Net inflows were €20 billion ($23.2 billion) in the second quarter, according to a statement Tuesday, while analysts were expecting €2.8 billion of outflows, according to data compiled by Bloomberg. The gains were driven by institutional investors and Asian clients, while demand was also strong for exchange-traded funds, the Paris-based company said.
Valerie Baudson, chief executive officer of the largest European asset manager, said the company continued to see inflows coming from the US, where investors were responding to geopolitical tensions and President Donald Trump’s tariff wars.
“Most of the new flows we’ve seen in recent months have come from European customers who decided to repatriate to Europe money they had previously invested elsewhere,” Baudson said on a conference call with reporters.
The EU and US struck a deal on Sunday that will see tariffs of 15% on most of the bloc’s exports to the US, averting a trade war between two of the world’s biggest economic powers.
“The fact that a deal has been reached removes some of the uncertainty in the markets,” Baudson said, adding that the economic impact of the tariff deal should be “modest” for European economic growth. “All these agreements will have a major inflationary impact in the US, and I’m convinced that given the current geopolitical and economic context, all our clients will continue to want to diversify their portfolios.”
Assets under management rose to €2.27 trillion, a roughly 1% quarter-on-quarter increase. High inflows were countered by a negative currency effect due to the decline in the US dollar and Indian rupee, Amundi said.

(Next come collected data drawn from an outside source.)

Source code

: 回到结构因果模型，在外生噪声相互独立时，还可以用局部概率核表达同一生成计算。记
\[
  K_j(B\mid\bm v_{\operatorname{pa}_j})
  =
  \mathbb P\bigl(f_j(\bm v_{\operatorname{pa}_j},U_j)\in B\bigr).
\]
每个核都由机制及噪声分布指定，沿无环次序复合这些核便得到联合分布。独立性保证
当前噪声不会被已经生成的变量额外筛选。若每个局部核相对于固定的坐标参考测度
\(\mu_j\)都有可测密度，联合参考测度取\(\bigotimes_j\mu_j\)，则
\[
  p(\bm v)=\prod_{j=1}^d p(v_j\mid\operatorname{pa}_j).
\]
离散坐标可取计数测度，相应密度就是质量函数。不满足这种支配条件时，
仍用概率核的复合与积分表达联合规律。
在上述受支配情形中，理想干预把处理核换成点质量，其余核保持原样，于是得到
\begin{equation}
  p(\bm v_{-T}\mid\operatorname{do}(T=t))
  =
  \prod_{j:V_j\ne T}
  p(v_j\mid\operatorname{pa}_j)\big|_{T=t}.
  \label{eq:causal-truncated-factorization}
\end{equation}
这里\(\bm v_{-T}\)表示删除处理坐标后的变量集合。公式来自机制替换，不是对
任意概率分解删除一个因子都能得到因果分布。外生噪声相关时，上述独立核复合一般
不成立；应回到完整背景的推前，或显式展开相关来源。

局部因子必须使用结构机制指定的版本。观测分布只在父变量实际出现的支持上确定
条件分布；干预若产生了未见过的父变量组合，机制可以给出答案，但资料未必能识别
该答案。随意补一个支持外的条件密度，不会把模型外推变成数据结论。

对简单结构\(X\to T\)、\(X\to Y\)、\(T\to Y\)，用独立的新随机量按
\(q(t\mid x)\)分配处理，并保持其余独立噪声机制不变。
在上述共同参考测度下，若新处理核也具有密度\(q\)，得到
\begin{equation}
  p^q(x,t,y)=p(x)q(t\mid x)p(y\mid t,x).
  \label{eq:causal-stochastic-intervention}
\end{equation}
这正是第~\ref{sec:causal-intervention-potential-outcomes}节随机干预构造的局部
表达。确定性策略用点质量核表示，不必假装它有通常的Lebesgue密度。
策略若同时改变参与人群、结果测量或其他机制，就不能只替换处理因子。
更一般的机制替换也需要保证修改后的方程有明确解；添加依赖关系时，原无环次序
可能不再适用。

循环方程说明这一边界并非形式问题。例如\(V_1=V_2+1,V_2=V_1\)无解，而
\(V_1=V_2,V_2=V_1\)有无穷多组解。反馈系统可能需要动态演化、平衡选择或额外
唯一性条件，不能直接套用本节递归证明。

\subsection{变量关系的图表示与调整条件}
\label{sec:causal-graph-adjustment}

Adjusted net income in the second quarter fell to €334 million, down 4.5% from a year earlier and below analysts’ estimates. The firm attributed the decrease to an exceptional tax contribution in its home country, which amounted to €9 million in the second quarter. France earlier this year introduced an exceptional and temporary corporate income tax contribution on the profits of large companies to help reduce the budget deficit.
Amundi’s second-quarter cost-income ratio stood at 52.7%, meeting its target of less than 53% in 2025.
The asset-management firm, controlled by French lender Credit Agricole SA, is expected to present a new three-year strategic plan toward the end of this year.